Start of Block

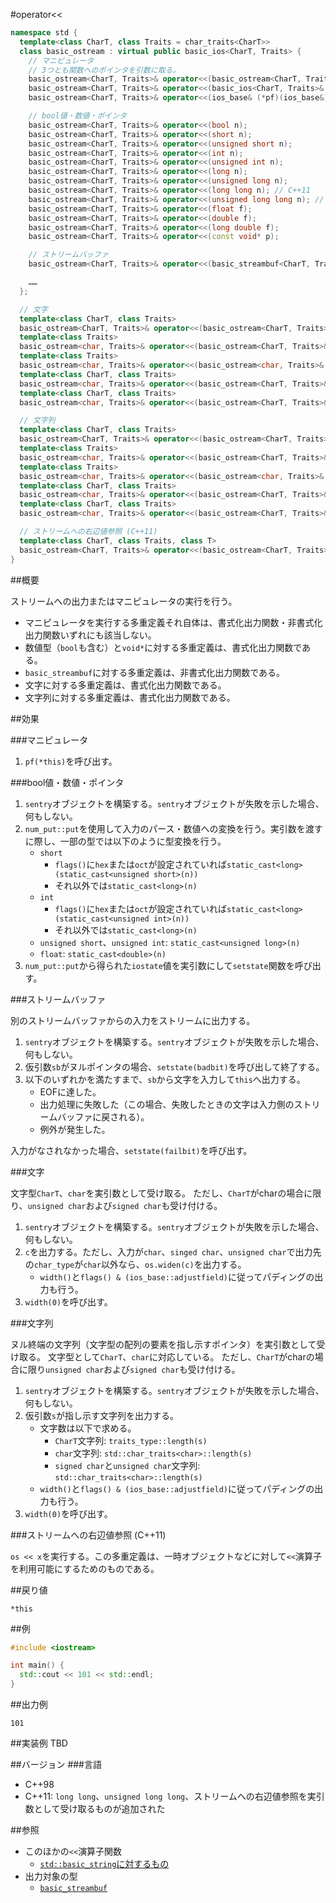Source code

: #operator<<
```cpp
namespace std {
  template<class CharT, class Traits = char_traits<CharT>>
  class basic_ostream : virtual public basic_ios<CharT, Traits> {
    // マニピュレータ
    // 3つとも関数へのポインタを引数に取る。
    basic_ostream<CharT, Traits>& operator<<(basic_ostream<CharT, Traits>& (*pf)(basic_ostream<CharT, Traits>&));
    basic_ostream<CharT, Traits>& operator<<(basic_ios<CharT, Traits>& (*pf)(basic_ios<CharT, Traits>&));
    basic_ostream<CharT, Traits>& operator<<(ios_base& (*pf)(ios_base&));

    // bool値・数値・ポインタ
    basic_ostream<CharT, Traits>& operator<<(bool n);
    basic_ostream<CharT, Traits>& operator<<(short n);
    basic_ostream<CharT, Traits>& operator<<(unsigned short n);
    basic_ostream<CharT, Traits>& operator<<(int n);
    basic_ostream<CharT, Traits>& operator<<(unsigned int n);
    basic_ostream<CharT, Traits>& operator<<(long n);
    basic_ostream<CharT, Traits>& operator<<(unsigned long n);
    basic_ostream<CharT, Traits>& operator<<(long long n); // C++11
    basic_ostream<CharT, Traits>& operator<<(unsigned long long n); // C++11
    basic_ostream<CharT, Traits>& operator<<(float f);
    basic_ostream<CharT, Traits>& operator<<(double f);
    basic_ostream<CharT, Traits>& operator<<(long double f);
    basic_ostream<CharT, Traits>& operator<<(const void* p);

    // ストリームバッファ
    basic_ostream<CharT, Traits>& operator<<(basic_streambuf<CharT, Traits>* sb);

    ……
  };

  // 文字
  template<class CharT, class Traits>
  basic_ostream<CharT, Traits>& operator<<(basic_ostream<CharT, Traits>& os, CharT c);
  template<class Traits>
  basic_ostream<char, Traits>& operator<<(basic_ostream<CharT, Traits>& os, char c);
  template<class Traits>
  basic_ostream<char, Traits>& operator<<(basic_ostream<char, Traits>& os, char c);
  template<class CharT, class Traits>
  basic_ostream<char, Traits>& operator<<(basic_ostream<CharT, Traits>& os, unsigned char c);
  template<class CharT, class Traits>
  basic_ostream<char, Traits>& operator<<(basic_ostream<CharT, Traits>& os, signed char c);

  // 文字列
  template<class CharT, class Traits>
  basic_ostream<CharT, Traits>& operator<<(basic_ostream<CharT, Traits>& os, const CharT s);
  template<class Traits>
  basic_ostream<char, Traits>& operator<<(basic_ostream<CharT, Traits>& os, const char s);
  template<class Traits>
  basic_ostream<char, Traits>& operator<<(basic_ostream<char, Traits>& os, const char s);
  template<class CharT, class Traits>
  basic_ostream<char, Traits>& operator<<(basic_ostream<CharT, Traits>& os, const unsigned char s);
  template<class CharT, class Traits>
  basic_ostream<char, Traits>& operator<<(basic_ostream<CharT, Traits>& os, const signed char s);

  // ストリームへの右辺値参照 (C++11)
  template<class CharT, class Traits, class T>
  basic_ostream<CharT, Traits>& operator<<(basic_ostream<CharT, Traits>&& is, T& x);
}
```

##概要

ストリームへの出力またはマニピュレータの実行を行う。

- マニピュレータを実行する多重定義それ自体は、書式化出力関数・非書式化出力関数いずれにも該当しない。
- 数値型（`bool`も含む）と`void*`に対する多重定義は、書式化出力関数である。
- `basic_streambuf`に対する多重定義は、非書式化出力関数である。
- 文字に対する多重定義は、書式化出力関数である。
- 文字列に対する多重定義は、書式化出力関数である。

##効果

###マニピュレータ

1. `pf(*this)`を呼び出す。

###bool値・数値・ポインタ

1. `sentry`オブジェクトを構築する。`sentry`オブジェクトが失敗を示した場合、何もしない。
1. `num_put::put`を使用して入力のパース・数値への変換を行う。実引数を渡すに際し、一部の型では以下のように型変換を行う。
    - `short`
        - `flags()`に`hex`または`oct`が設定されていれば`static_cast<long>(static_cast<unsigned short>(n))`
        - それ以外では`static_cast<long>(n)`
    - `int`
        - `flags()`に`hex`または`oct`が設定されていれば`static_cast<long>(static_cast<unsigned int>(n))`
        - それ以外では`static_cast<long>(n)`
    - `unsigned short`、`unsigned int`: `static_cast<unsigned long>(n)`
    - `float`: `static_cast<double>(n)`
1. `num_put::put`から得られた`iostate`値を実引数にして`setstate`関数を呼び出す。

###ストリームバッファ

別のストリームバッファからの入力をストリームに出力する。

1. `sentry`オブジェクトを構築する。`sentry`オブジェクトが失敗を示した場合、何もしない。
1. 仮引数`sb`がヌルポインタの場合、`setstate(badbit)`を呼び出して終了する。
1. 以下のいずれかを満たすまで、`sb`から文字を入力して`this`へ出力する。
    - EOFに達した。
    - 出力処理に失敗した（この場合、失敗したときの文字は入力側のストリームバッファに戻される）。
    - 例外が発生した。

入力がなされなかった場合、`setstate(failbit)`を呼び出す。

###文字

文字型`CharT`、`char`を実引数として受け取る。
ただし、`CharT`がcharの場合に限り、`unsigned char`および`signed char`も受け付ける。

1. `sentry`オブジェクトを構築する。`sentry`オブジェクトが失敗を示した場合、何もしない。
1. `c`を出力する。ただし、入力が`char`、`singed char`、`unsigned char`で出力先の`char_type`が`char`以外なら、`os.widen(c)`を出力する。
    - `width()`と`flags() & (ios_base::adjustfield)`に従ってパディングの出力も行う。
1. `width(0)`を呼び出す。

###文字列

ヌル終端の文字列（文字型の配列の要素を指し示すポインタ）を実引数として受け取る。
文字型として`CharT`、`char`に対応している。
ただし、`CharT`がcharの場合に限り`unsigned char`および`signed char`も受け付ける。

1. `sentry`オブジェクトを構築する。`sentry`オブジェクトが失敗を示した場合、何もしない。
1. 仮引数`s`が指し示す文字列を出力する。
    - 文字数は以下で求める。
        - `CharT`文字列: `traits_type::length(s)`
        - `char`文字列: `std::char_traits<char>::length(s)`
        - `signed char`と`unsigned char`文字列: `std::char_traits<char>::length(s)`
    - `width()`と`flags() & (ios_base::adjustfield)`に従ってパディングの出力も行う。
1. `width(0)`を呼び出す。

###ストリームへの右辺値参照 (C++11)

`os << x`を実行する。この多重定義は、一時オブジェクトなどに対して`<<`演算子を利用可能にするためのものである。


##戻り値

`*this`

##例
```cpp
#include <iostream>

int main() {
  std::cout << 101 << std::endl;
}
```

##出力例
```
101
```

##実装例
TBD

##バージョン
###言語
- C++98
- C++11: `long long`、`unsigned long long`、ストリームへの右辺値参照を実引数として受け取るものが追加された

##参照

- このほかの`<<`演算子関数
    - [`std::basic_string`に対するもの](../../string/basic_string/op_ostream.md)
- 出力対象の型
    - [`basic_streambuf`](../../streambuf/basic_streambuf.md)
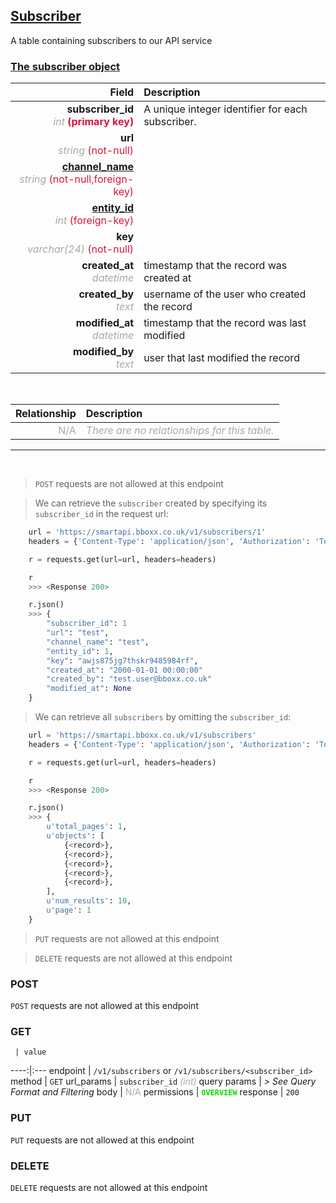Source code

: ## <u>Subscriber</u>
A table containing subscribers to our API service


### <u>The subscriber object</u>

Field | Description
------:|:------------
__subscriber_id__ <br><font color="DarkGray">_int_</font> <font color="Crimson">__(primary key)__</font> | A unique integer identifier for each subscriber.
__url__ <br><font color="DarkGray">_string_</font> <font color="Crimson">(not-null)</font> | 
__<a href="/#channel-n">channel_name</a>__ <br><font color="DarkGray">_string_</font> <font color="Crimson">(not-null,foreign-key)</font> | 
__<a href="/#entity">entity_id</a>__ <br><font color="DarkGray">_int_</font> <font color="Crimson">(foreign-key)</font> | 
__key__ <br><font color="DarkGray">_varchar(24)_</font> <font color="Crimson">(not-null)</font> | 
__created_at__  <br><font color="DarkGray">_datetime_</font> | timestamp that the record was created at
__created_by__  <br><font color="DarkGray">_text_</font>| username of the user who created the record
__modified_at__ <br><font color="DarkGray">_datetime_</font>| timestamp that the record was last modified
__modified_by__ <br><font color="DarkGray">_text_</font>| user that last modified the record

<br>

Relationship | Description
-------------:|:------------
<font color="DarkGray">N/A</font> | <font color="DarkGray">_There are no relationships for this table._</font>

<hr>
<br>

> `POST` requests are not allowed at this endpoint

> We can retrieve the `subscriber` created by specifying its `subscriber_id` in the request url:

```python
    url = 'https://smartapi.bboxx.co.uk/v1/subscribers/1'
    headers = {'Content-Type': 'application/json', 'Authorization': 'Token token=A_VALID_TOKEN'}

    r = requests.get(url=url, headers=headers)

    r
    >>> <Response 200>

    r.json()
    >>> {
		"subscriber_id": 1
		"url": "test",
		"channel_name": "test",
		"entity_id": 1,
		"key": "awjs875jg7thskr9485984rf",
		"created_at": "2000-01-01 00:00:00"
		"created_by": "test.user@bboxx.co.uk"
		"modified_at": None
	}
```

> We can retrieve all `subscribers` by omitting the `subscriber_id`:

```python
    url = 'https://smartapi.bboxx.co.uk/v1/subscribers'
    headers = {'Content-Type': 'application/json', 'Authorization': 'Token token=A_VALID_TOKEN'}

    r = requests.get(url=url, headers=headers)

    r
    >>> <Response 200>

    r.json()
    >>> {
        u'total_pages': 1,
        u'objects': [
            {<record>},
            {<record>},
            {<record>},
            {<record>},
            {<record>},
        ],
        u'num_results': 10,
        u'page': 1
    }
```

> `PUT` requests are not allowed at this endpoint

> `DELETE` requests are not allowed at this endpoint



### POST
`POST` requests are not allowed at this endpoint

### GET
     | value
 ----:|:---
endpoint | `/v1/subscribers` or `/v1/subscribers/<subscriber_id>`
method | `GET`
url_params | `subscriber_id` <font color="DarkGray">_(int)_</font>
query params | *> See Query Format and Filtering*
body | <font color="DarkGray">N/A</font>
permissions | <font color="Jade">__`OVERVIEW`__</font>
response | `200`

### PUT
`PUT` requests are not allowed at this endpoint

### DELETE
`DELETE` requests are not allowed at this endpoint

End of Block

Exercise description: Each line in the records above that contains the word "const" must be copied.

Task output:
    basic_ostream<CharT, Traits>& operator<<(const void* p);
  basic_ostream<CharT, Traits>& operator<<(basic_ostream<CharT, Traits>& os, const CharT s);
  basic_ostream<char, Traits>& operator<<(basic_ostream<CharT, Traits>& os, const char s);
  basic_ostream<char, Traits>& operator<<(basic_ostream<char, Traits>& os, const char s);
  basic_ostream<char, Traits>& operator<<(basic_ostream<CharT, Traits>& os, const unsigned char s);
  basic_ostream<char, Traits>& operator<<(basic_ostream<CharT, Traits>& os, const signed char s);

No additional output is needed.